The British Pound tumbled today as economic reports out of the UK surprised forex traders who were counting on better data. Minutes from the last Monetary Policy Committee, or MPC, from the Bank of England also suggested that the Bank of England will remain on course with its current policy action as the vote was 9-0 against any changes in communication with the markets or thresholds which may trigger policy action.
The primary reason for today’s British Pound weakness was a slew of reports on the British labor market.
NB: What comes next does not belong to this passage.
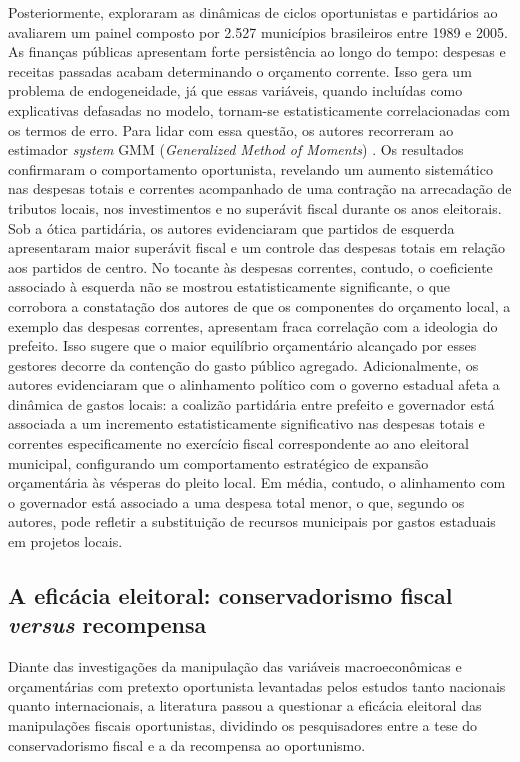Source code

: Posteriormente, \textcite{sakurai2011} exploraram as dinâmicas de ciclos oportunistas e partidários ao avaliarem um painel composto por 2.527 municípios brasileiros entre 1989 e 2005. As finanças públicas apresentam forte persistência ao longo do tempo: despesas e receitas passadas acabam determinando o orçamento corrente. Isso gera um problema de endogeneidade, já que essas variáveis, quando incluídas como explicativas defasadas no modelo, tornam-se estatisticamente correlacionadas com os termos de erro. Para lidar com essa questão, os autores recorreram ao estimador \textit{system} GMM (\textit{Generalized Method of Moments}) \parencite{blundell1998}. Os resultados confirmaram o comportamento oportunista, revelando um aumento sistemático nas despesas totais e correntes acompanhado de uma contração na arrecadação de tributos locais, nos investimentos e no superávit fiscal durante os anos eleitorais. Sob a ótica partidária, os autores evidenciaram que partidos de esquerda apresentaram maior superávit fiscal e um controle das despesas totais em relação aos partidos de centro. No tocante às despesas correntes, contudo, o coeficiente associado à esquerda não se mostrou estatisticamente significante, o que corrobora a constatação dos autores de que os componentes do orçamento local, a exemplo das despesas correntes, apresentam fraca correlação com a ideologia do prefeito. Isso sugere que o maior equilíbrio orçamentário alcançado por esses gestores decorre da contenção do gasto público agregado. Adicionalmente, os autores evidenciaram que o alinhamento político com o governo estadual afeta a dinâmica de gastos locais: a coalizão partidária entre prefeito e governador está associada a um incremento estatisticamente significativo nas despesas totais e correntes especificamente no exercício fiscal correspondente ao ano eleitoral municipal, configurando um comportamento estratégico de expansão orçamentária às vésperas do pleito local. Em média, contudo, o alinhamento com o governador está associado a uma despesa total menor, o que, segundo os autores, pode refletir a substituição de recursos municipais por gastos estaduais em projetos locais.

\subsection{A eficácia eleitoral: conservadorismo fiscal \textit{versus} recompensa}

Diante das investigações da manipulação das variáveis macroeconômicas e orçamentárias com pretexto oportunista levantadas pelos estudos tanto nacionais quanto internacionais, a literatura passou a questionar a eficácia eleitoral das manipulações fiscais oportunistas, dividindo os pesquisadores entre a tese do conservadorismo fiscal e a da recompensa ao oportunismo.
The unemployment rate unexpectedly rose to 7.2% from 7.1%. Market participants and economists expected the unemployment rate to remain steady at 7.1. Governor Carney stated that once the unemployment rate drops below 7.0% it will trigger an evaluation followed by a potential reduction in the current asset purchase program.
After the unemployment rate dropped much faster than expected and as inflation remains around 2.0% or slightly above it many started to adapt the believe that the Bank of England may raise interest rates as soon as this year which has strengthened the British Pound against all major currency pairs. Forex traders should take this correction as a buying opportunity as it is likely that the overall uptrend will remain intact.
Besides the unexpected increase in the unemployment rate the net employment change over the three months which ended in December came in much weaker than the 250,000 expected. The reported figure came in at 193,000. The three months which ended November remained unchanged at 280,000; the positive news was a bigger than expected contraction in new jobless claims which dropped by 27,600.
Heating up the inflation debate was an increase in weekly earnings as well as weekly earnings excluding bonuses which rose 1.1% and 1.0% respectively. Should this trend continue it could spark wage inflation and pressure the overall inflation rate higher which could bring the Bank of England into play with a surprise interest rate hike towards the end of 2014.